== Segment start ==

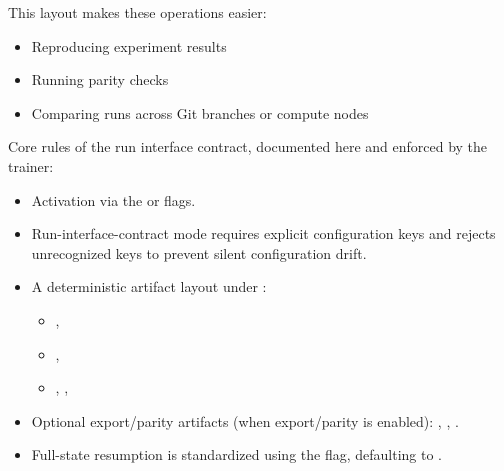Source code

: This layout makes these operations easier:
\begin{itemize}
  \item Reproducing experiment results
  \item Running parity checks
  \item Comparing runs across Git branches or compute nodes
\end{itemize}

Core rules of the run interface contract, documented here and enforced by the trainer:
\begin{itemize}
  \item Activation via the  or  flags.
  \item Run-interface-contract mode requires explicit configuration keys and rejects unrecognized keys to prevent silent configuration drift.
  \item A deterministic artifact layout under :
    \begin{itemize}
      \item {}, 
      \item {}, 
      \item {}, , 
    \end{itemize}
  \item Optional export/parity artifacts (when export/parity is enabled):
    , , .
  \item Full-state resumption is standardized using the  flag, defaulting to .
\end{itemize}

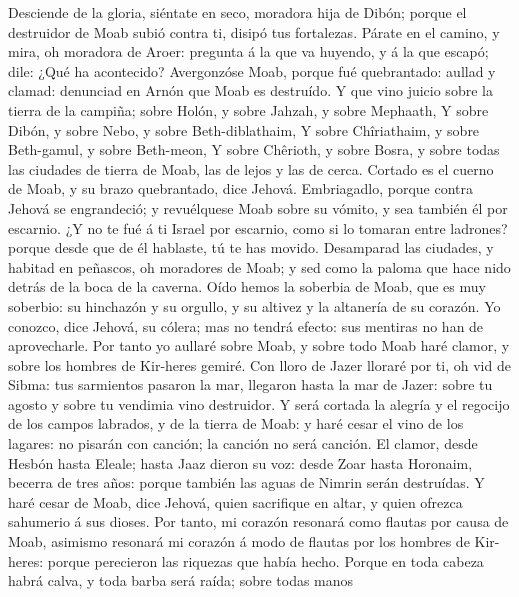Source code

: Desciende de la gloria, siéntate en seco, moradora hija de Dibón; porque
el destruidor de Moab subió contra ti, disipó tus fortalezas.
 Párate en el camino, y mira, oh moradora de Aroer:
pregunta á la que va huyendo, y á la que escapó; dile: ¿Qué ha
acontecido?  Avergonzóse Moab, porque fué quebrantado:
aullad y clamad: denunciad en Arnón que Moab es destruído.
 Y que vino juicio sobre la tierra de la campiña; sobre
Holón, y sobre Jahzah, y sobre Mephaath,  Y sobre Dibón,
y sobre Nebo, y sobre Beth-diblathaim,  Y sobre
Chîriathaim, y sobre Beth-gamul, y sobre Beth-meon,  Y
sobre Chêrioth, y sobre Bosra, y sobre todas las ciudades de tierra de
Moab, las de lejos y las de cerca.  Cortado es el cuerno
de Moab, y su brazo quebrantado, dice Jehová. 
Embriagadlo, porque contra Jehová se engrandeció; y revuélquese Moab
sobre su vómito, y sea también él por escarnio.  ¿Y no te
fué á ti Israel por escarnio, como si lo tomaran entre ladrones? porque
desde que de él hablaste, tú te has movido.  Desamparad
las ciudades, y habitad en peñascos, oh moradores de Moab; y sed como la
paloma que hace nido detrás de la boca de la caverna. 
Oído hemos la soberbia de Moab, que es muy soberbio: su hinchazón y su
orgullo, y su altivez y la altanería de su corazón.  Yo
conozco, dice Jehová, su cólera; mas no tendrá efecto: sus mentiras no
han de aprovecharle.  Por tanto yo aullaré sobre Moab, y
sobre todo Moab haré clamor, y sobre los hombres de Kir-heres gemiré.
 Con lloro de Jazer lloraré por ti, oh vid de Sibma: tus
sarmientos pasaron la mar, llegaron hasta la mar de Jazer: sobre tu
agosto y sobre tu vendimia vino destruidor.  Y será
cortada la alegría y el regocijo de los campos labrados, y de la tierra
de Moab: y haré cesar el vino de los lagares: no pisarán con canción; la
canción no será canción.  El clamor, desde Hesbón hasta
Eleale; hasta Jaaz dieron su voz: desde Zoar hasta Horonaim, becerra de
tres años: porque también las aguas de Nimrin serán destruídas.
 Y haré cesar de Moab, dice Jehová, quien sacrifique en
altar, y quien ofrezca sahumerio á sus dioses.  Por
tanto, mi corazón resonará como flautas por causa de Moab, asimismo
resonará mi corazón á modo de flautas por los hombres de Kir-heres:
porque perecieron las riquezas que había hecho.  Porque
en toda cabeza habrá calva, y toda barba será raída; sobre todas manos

== Segment end ==

ACTION ITEM: Exactly reproduce the lines that run from the first line of the listing above to the line containing "Avergonzóse Moab, porque", including both; omit the pictures.

EXPECTED OUTPUT:
Source code

: This layout makes these operations easier:
\begin{itemize}
  \item Reproducing experiment results
  \item Running parity checks
  \item Comparing runs across Git branches or compute nodes
\end{itemize}

Core rules of the run interface contract, documented here and enforced by the trainer:
\begin{itemize}
  \item Activation via the  or  flags.
  \item Run-interface-contract mode requires explicit configuration keys and rejects unrecognized keys to prevent silent configuration drift.
  \item A deterministic artifact layout under :
    \begin{itemize}
      \item {}, 
      \item {}, 
      \item {}, , 
    \end{itemize}
  \item Optional export/parity artifacts (when export/parity is enabled):
    , , .
  \item Full-state resumption is standardized using the  flag, defaulting to .
\end{itemize}

Source code

: Desciende de la gloria, siéntate en seco, moradora hija de Dibón; porque
el destruidor de Moab subió contra ti, disipó tus fortalezas.
 Párate en el camino, y mira, oh moradora de Aroer:
pregunta á la que va huyendo, y á la que escapó; dile: ¿Qué ha
acontecido?  Avergonzóse Moab, porque fué quebrantado:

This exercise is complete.